Title:Emerging evidence for a similar role of glutamate receptors in the nervous and immune systems.
Authors:Boldyrev AA; Carpenter DO; Johnson P
Publication:J Neurochem. 2005 Nov;95(4):913-8.
The role of glutamate receptors in synaptic transmission and excitotoxicity in the nervous system is well established. Recent evidence has emerged that glutamatergic mechanisms also exist in a wide variety of non-neuronal cells. In the case of thymocytes and lymphocytes, several types of glutamate receptor are expressed which can induce functional changes. This review focuses on the cellular function of NMDA-activated ionotropic and groups I and III metabotropic glutamate receptors in lymphocytes.

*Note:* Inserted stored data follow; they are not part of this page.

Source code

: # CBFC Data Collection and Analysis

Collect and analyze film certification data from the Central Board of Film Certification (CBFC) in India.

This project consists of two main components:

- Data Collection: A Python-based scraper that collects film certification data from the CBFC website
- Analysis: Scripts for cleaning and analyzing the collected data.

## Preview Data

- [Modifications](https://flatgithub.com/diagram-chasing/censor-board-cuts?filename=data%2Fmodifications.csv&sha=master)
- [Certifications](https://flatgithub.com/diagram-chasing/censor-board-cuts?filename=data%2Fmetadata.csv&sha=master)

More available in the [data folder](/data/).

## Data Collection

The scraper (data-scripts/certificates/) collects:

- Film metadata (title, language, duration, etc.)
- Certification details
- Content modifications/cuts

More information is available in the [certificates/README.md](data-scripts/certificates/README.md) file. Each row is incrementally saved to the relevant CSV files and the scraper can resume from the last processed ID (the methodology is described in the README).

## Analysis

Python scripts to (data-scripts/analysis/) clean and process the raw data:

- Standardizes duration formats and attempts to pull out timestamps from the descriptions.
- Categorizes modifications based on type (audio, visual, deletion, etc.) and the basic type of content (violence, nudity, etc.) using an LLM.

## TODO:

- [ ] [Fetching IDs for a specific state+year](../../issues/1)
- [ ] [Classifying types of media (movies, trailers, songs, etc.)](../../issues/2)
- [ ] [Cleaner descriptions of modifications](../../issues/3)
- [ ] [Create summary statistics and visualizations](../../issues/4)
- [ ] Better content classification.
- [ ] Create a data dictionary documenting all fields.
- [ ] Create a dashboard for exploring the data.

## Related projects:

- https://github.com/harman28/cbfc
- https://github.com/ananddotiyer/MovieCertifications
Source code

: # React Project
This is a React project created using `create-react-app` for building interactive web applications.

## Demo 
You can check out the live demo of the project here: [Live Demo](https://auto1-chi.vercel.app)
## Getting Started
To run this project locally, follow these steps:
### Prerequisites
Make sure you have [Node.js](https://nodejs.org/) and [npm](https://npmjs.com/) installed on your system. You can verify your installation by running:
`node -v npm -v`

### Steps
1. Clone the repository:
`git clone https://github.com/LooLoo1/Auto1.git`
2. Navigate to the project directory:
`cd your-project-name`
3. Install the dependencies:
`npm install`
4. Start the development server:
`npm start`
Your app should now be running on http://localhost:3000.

Levels of exogenous and endogenous circulatory agonists and antagonists for lymphocyte glutamate receptors, notably homocysteine metabolites, are markedly increased in certain disease states and may be involved in disorders of the immune system. In addition to glutamate and aspartate, these compounds are active at glutamate receptors and increase the excitotoxic effects of glutamate in both neurons and lymphocytes. Increased levels of compounds acting at glutamate receptors may be risk factors for organ damage, for example in both heart and kidney disease. We conclude that glutamate is involved in signaling in immunocompetent cells and that the expression of both ionotropic and metabotropic glutamate receptors may have regulatory functions in immunocompetent cells, as well as in the nervous system. In addition, glutamate may serve as a signaling agent between the immune and nervous systems.